The State has no adequate remedy by appeal. The State would not be entitled to appeal following a trial in which the challenged evidence was excluded and Wood was acquitted, because the State is prohibited from appealing from final judgments in criminal cases "in those cases where the possible outcome of such an appeal would result in double jeopardy for the defendant." § 547.200.2. The State is barred by double jeopardy principles from obtaining a new trial based on the erroneous exclusion of evidence in a trial which resulted in a defendant's acquittal. See, e.g. , Smalis v.

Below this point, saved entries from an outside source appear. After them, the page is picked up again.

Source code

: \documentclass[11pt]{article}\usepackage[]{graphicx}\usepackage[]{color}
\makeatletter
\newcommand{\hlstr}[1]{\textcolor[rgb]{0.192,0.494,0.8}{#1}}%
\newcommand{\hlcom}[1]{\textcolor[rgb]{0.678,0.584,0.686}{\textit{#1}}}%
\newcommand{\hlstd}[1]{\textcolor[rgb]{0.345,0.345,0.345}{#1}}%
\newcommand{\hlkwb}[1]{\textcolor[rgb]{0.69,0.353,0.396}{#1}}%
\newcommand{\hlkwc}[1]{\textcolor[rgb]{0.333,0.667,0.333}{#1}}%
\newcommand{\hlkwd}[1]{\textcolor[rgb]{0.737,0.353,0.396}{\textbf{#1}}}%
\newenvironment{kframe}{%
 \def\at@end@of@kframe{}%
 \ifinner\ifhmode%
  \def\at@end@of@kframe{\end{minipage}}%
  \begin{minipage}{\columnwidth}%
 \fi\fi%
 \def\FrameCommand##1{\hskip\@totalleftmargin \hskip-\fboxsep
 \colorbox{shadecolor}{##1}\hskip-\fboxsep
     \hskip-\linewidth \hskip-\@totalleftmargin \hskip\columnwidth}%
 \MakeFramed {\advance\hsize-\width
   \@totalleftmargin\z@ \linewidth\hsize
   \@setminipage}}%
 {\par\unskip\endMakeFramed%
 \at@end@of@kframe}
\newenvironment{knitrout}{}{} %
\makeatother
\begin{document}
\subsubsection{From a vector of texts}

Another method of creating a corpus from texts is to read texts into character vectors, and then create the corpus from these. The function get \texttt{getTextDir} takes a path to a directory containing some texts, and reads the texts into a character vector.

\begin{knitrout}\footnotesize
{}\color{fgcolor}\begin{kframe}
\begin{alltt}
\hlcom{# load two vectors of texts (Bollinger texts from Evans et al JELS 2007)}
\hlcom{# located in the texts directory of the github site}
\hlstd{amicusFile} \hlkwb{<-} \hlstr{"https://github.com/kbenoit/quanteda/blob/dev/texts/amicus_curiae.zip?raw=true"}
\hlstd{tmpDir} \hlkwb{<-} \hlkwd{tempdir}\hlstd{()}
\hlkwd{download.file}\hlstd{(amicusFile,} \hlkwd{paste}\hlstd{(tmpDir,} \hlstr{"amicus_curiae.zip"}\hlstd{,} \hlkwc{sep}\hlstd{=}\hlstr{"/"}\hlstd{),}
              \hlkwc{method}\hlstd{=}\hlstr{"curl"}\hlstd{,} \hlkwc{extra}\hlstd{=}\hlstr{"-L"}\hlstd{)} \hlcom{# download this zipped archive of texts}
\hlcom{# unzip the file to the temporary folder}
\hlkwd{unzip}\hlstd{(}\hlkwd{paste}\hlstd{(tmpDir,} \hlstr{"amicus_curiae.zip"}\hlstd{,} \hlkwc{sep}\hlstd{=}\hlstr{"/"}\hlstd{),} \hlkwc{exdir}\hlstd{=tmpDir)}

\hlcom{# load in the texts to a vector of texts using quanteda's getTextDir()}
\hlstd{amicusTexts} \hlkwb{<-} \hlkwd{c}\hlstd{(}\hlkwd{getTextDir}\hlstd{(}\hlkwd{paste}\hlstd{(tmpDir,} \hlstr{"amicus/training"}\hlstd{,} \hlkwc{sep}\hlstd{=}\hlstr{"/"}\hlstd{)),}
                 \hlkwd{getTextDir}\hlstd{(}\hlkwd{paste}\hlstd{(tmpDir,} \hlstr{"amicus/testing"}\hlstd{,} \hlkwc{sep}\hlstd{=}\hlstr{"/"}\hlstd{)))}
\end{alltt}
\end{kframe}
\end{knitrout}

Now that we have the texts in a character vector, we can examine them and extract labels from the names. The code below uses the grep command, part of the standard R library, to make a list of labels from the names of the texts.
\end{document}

Pa. , 476 U.S. 140, 145-46, 106 S.Ct. 1745, 90 L.Ed.2d 116 (1986) ; Az. v. Manypenny , 451 U.S. 232, 246, 101 S.Ct. 1657, 68 L.Ed.2d 58 (1981) ("the constitutional ban against double jeopardy ... bars an appeal by the prosecutor following a jury verdict of acquittal").

The State also has no avenue for an interlocutory appeal of the circuit court's evidentiary ruling. Section 547.200.1(3) provides that "[a]n [interlocutory] appeal may be taken by the state ... from any order or judgment the substantive effect of which results in ... [s]uppressing evidence." But the circuit court's ruling in this case did not involve "suppress[ion] [of] evidence" in the relevant sense. We have explained that

[t]he right to appeal under section 547.200(3) is "linked directly" to the five bases for filing a suppression motion set forth in section 542.296. Each ground for suppression under section 542.296.5 involves an illegal search and seizure. Consequently, the State's right to appeal under section 547.200 "has been consistently circumscribed to those cases where illegally obtained evidence is at issue."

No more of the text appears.